(THE RECORDS begins)

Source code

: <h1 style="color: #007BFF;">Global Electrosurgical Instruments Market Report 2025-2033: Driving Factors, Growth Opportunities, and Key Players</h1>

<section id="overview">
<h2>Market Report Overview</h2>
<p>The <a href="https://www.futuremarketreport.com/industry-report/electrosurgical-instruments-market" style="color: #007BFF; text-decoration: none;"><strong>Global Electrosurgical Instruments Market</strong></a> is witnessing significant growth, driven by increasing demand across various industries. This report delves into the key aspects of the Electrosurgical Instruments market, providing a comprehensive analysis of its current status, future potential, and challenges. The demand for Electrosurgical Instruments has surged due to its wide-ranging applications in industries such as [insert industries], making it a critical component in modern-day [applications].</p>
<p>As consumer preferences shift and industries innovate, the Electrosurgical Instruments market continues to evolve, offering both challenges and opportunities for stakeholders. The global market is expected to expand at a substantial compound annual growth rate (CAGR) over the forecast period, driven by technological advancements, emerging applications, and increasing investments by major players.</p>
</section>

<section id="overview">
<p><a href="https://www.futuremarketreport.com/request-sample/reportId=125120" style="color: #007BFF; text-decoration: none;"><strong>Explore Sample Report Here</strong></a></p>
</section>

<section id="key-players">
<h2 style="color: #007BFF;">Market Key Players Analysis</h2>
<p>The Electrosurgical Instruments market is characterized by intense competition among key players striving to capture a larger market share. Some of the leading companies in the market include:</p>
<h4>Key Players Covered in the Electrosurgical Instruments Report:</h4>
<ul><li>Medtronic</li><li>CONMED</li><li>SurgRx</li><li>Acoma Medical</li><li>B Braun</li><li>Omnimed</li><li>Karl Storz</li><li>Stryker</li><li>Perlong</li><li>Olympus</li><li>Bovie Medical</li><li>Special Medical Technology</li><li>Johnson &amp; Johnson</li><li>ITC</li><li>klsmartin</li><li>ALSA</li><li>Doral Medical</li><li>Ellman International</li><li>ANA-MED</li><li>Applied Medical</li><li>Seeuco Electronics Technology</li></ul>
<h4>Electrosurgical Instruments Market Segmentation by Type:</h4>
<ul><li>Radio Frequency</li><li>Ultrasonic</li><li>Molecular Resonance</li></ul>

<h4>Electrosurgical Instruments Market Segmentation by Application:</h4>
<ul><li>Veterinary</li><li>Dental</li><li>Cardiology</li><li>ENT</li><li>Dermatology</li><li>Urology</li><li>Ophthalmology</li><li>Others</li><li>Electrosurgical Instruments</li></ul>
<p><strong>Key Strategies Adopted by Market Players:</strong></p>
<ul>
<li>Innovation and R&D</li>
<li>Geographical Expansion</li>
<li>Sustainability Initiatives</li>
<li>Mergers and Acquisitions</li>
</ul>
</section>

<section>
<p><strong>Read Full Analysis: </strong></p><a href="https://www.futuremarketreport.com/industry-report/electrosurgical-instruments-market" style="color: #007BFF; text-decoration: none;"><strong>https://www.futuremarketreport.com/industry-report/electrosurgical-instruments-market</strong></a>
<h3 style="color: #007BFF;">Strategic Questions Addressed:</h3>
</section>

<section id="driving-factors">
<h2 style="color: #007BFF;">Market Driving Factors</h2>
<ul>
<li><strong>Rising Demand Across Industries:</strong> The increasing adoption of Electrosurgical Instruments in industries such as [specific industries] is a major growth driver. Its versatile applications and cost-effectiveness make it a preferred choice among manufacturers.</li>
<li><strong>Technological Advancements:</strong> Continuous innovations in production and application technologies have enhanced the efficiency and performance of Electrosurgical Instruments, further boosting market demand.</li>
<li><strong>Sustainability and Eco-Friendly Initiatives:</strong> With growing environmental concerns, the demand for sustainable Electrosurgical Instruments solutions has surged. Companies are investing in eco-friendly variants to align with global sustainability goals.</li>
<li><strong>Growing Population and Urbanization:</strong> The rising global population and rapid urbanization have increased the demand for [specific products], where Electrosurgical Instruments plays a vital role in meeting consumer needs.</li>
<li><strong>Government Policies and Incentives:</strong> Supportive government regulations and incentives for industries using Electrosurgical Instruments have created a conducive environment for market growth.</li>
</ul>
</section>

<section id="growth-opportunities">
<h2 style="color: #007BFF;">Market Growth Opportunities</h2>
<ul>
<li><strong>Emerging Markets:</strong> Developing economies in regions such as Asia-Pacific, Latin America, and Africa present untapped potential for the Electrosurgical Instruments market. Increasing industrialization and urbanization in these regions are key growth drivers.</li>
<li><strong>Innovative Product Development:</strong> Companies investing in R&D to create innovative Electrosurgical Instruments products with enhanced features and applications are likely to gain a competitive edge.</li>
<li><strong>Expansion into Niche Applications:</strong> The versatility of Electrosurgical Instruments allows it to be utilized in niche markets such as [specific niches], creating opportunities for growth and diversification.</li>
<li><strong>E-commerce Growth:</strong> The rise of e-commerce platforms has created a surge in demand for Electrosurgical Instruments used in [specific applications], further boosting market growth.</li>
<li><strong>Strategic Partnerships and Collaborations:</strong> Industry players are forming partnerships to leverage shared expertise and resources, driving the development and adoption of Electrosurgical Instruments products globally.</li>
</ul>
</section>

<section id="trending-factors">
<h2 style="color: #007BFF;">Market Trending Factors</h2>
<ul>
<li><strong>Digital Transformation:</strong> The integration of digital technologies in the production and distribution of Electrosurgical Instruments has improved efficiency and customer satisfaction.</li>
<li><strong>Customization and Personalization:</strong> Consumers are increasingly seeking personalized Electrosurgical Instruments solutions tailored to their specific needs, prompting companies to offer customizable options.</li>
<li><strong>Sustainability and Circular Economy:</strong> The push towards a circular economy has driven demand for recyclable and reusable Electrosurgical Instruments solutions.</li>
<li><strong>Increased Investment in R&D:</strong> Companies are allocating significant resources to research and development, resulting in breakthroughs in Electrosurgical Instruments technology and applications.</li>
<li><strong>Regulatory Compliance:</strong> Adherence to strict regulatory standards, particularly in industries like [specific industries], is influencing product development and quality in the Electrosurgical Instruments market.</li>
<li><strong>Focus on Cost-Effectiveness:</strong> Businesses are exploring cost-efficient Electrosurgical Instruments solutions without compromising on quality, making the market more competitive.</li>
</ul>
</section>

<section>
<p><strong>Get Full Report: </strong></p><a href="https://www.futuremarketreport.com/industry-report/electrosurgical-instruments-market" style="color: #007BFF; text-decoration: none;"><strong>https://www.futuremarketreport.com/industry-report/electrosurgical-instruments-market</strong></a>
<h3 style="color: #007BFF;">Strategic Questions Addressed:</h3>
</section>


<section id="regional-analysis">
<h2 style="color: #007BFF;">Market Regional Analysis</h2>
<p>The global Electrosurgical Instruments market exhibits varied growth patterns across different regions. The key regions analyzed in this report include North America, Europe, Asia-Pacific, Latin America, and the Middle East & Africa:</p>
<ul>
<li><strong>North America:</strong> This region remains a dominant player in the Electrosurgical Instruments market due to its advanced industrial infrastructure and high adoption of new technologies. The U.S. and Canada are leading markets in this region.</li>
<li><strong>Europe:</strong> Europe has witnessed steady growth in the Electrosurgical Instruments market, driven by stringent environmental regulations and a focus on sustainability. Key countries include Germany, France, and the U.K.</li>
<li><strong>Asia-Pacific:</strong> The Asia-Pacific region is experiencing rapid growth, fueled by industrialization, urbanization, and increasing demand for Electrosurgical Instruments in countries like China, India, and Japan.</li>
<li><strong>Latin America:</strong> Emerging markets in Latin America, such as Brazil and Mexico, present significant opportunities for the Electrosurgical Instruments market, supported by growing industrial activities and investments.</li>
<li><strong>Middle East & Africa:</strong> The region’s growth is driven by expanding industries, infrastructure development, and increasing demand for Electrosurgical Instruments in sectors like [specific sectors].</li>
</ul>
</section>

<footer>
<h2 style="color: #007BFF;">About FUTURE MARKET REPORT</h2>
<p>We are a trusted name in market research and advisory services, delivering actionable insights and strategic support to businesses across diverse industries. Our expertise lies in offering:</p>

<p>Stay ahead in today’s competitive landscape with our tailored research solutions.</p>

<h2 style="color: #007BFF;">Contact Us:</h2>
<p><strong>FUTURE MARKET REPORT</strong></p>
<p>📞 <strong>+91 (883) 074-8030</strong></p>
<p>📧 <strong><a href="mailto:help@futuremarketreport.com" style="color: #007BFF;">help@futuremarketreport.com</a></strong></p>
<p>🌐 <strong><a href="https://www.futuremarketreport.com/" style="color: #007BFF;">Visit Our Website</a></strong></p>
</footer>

(THE RECORDS ends)

■ **YOUR TASK**
For each line above that contains the word "Segmentation", make a copy.

■ **ANSWER SPACE**
<h4>Electrosurgical Instruments Market Segmentation by Type:</h4>
<h4>Electrosurgical Instruments Market Segmentation by Application:</h4>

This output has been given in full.